Twitter es como una cafetería en la que todo el mundo dice la suya, concluía recientemente Enric Xicoy, mi profesor de #introperiodisme, en el diario ARA. No sé cuántos tweets se deben enviar por segundo, pero la cifra seguramente marearía. Mensajes que van y se contestan y se responden y se reenvían y se generan más y… esto es un desfile de mensajes que alcanza velocidades que nos asustarían si nos parásemos a pensarlo.

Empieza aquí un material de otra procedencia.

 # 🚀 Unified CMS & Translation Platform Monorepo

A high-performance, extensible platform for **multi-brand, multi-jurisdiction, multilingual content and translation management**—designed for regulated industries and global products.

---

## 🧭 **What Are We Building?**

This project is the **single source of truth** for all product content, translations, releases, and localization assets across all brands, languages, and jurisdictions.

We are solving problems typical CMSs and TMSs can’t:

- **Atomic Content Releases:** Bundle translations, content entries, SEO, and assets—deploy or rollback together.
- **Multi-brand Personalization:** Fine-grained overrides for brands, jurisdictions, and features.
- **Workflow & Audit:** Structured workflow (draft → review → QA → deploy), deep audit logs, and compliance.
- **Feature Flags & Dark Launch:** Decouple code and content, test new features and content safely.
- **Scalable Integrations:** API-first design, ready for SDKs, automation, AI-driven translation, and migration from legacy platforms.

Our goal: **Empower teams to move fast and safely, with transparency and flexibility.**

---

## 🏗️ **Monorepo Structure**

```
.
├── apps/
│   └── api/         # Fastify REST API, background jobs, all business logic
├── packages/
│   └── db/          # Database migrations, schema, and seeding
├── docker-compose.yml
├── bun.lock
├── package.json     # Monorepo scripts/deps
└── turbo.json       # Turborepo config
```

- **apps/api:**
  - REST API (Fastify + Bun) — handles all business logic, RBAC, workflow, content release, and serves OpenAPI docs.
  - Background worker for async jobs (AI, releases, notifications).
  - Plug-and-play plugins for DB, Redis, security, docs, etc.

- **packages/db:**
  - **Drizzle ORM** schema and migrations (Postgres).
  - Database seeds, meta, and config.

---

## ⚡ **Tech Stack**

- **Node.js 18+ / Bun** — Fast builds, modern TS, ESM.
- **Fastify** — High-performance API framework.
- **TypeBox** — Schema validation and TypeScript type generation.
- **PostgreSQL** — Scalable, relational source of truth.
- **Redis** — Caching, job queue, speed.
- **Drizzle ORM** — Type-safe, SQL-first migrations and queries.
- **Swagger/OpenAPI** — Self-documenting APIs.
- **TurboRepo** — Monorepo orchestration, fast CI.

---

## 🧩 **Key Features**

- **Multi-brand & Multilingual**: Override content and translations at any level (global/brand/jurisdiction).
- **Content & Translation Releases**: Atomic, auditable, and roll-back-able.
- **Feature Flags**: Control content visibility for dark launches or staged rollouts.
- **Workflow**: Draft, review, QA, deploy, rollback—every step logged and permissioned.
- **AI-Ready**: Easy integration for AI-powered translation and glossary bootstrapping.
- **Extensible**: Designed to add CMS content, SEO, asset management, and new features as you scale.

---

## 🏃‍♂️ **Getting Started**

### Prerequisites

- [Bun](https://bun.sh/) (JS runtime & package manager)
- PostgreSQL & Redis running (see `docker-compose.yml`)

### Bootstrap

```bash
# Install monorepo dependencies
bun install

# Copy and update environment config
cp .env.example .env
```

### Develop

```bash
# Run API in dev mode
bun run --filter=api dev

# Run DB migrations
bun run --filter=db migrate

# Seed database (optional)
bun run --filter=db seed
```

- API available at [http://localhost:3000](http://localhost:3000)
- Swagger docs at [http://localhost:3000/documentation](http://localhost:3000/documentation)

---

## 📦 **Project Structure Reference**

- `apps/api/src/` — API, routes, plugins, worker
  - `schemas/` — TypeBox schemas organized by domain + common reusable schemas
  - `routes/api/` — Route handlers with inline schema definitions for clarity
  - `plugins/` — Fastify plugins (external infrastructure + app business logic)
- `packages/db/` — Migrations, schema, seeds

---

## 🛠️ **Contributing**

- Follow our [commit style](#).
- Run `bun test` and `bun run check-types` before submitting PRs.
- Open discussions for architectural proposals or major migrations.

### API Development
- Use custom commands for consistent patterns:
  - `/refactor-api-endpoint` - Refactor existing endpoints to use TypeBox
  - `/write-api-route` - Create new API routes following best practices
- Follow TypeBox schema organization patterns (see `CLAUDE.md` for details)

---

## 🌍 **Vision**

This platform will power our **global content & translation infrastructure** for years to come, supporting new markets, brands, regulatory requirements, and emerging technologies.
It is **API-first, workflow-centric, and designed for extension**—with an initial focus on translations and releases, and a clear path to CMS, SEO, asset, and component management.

Somos lo que pensamos y decimos. Así pues, ¿y si nos lo tomásemos todo con un poco de calma y contásemos hasta diez antes de darle a Enviar? ¿Y si le damos al pause a nuestra rabia durante unos segundos y pensamos antes de hablar y de caer en hooliganismos? Y yo, la primera que lo hará a partir de ahora. Que el mundo ya está lo bastante loco.